(Beginning of TASK MATERIAL)
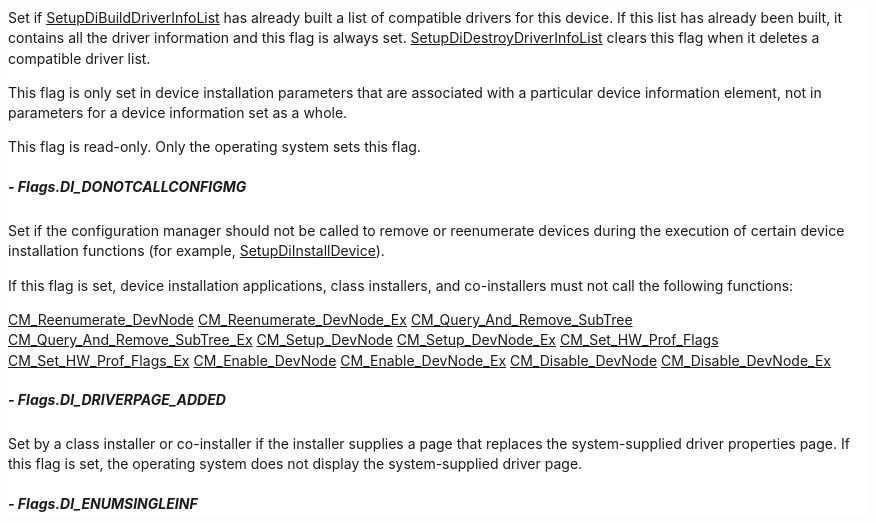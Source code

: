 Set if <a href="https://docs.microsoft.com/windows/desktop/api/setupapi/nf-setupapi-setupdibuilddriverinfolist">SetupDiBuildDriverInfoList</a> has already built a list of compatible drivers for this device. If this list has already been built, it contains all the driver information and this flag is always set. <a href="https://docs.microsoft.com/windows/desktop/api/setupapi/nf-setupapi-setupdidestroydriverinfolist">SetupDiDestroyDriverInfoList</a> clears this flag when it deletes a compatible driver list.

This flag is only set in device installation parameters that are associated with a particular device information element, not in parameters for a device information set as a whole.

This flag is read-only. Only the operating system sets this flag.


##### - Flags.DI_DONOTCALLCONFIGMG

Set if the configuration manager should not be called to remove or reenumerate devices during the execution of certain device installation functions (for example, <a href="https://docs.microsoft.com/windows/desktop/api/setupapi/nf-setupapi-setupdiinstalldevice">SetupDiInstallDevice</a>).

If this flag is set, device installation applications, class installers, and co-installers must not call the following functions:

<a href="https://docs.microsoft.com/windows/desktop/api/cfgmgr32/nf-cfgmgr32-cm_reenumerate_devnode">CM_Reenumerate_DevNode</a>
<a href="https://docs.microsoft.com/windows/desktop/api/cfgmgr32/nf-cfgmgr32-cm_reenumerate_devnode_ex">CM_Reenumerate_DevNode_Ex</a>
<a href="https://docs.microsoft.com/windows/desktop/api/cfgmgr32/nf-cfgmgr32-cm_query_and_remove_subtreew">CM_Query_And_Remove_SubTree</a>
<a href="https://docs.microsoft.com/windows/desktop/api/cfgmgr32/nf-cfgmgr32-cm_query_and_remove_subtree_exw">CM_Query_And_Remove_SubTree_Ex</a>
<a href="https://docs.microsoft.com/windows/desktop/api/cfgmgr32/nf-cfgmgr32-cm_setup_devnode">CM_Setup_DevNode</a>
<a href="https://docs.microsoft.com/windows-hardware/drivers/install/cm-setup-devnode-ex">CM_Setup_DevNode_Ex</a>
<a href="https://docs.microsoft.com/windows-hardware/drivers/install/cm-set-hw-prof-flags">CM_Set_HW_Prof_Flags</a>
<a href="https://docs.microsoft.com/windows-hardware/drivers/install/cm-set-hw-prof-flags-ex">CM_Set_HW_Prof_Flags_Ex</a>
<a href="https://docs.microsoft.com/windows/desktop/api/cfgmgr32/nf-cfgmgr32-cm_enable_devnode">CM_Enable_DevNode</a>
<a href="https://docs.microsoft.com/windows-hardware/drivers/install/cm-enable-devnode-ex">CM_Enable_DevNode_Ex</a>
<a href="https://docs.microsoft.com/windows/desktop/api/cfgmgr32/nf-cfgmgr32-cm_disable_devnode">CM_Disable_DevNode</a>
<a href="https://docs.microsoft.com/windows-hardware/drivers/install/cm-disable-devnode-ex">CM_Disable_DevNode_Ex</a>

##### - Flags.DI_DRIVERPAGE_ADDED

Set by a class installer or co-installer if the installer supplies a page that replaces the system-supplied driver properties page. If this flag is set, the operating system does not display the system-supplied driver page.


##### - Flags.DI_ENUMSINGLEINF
(End of TASK MATERIAL)
(Beginning of TASK MATERIAL)
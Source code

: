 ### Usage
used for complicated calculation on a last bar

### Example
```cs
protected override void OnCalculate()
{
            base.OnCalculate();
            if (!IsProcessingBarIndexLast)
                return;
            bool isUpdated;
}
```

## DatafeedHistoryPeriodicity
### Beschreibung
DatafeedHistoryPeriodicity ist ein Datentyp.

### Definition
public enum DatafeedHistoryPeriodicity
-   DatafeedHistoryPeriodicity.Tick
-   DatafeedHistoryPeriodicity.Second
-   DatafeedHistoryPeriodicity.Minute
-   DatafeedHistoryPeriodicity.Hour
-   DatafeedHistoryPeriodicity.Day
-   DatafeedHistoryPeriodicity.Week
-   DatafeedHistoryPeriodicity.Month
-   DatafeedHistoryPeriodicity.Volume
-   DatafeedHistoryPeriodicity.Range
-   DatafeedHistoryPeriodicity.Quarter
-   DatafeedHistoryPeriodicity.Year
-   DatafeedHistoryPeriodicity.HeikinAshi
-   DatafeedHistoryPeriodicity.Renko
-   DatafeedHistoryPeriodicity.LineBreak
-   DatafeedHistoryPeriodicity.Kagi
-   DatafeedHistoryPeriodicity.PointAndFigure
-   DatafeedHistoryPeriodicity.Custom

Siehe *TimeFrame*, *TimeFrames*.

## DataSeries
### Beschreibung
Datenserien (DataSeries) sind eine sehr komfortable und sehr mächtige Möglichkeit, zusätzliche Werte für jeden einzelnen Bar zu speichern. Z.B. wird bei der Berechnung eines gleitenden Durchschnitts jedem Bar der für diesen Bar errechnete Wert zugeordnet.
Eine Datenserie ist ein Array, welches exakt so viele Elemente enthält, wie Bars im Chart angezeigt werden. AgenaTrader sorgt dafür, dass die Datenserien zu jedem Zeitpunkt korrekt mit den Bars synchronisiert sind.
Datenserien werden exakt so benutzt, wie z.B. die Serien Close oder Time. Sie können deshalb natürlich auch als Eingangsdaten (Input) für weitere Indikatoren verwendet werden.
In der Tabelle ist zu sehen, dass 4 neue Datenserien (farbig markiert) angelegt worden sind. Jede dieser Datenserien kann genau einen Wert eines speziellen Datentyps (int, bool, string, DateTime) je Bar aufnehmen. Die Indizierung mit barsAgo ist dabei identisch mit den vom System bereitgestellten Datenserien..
(End of TASK MATERIAL)
_DIRECTIONS_
If a line in the records above contains the string "OnCalculate", copy that line out.

_REPLY_
protected override void OnCalculate()
            base.OnCalculate();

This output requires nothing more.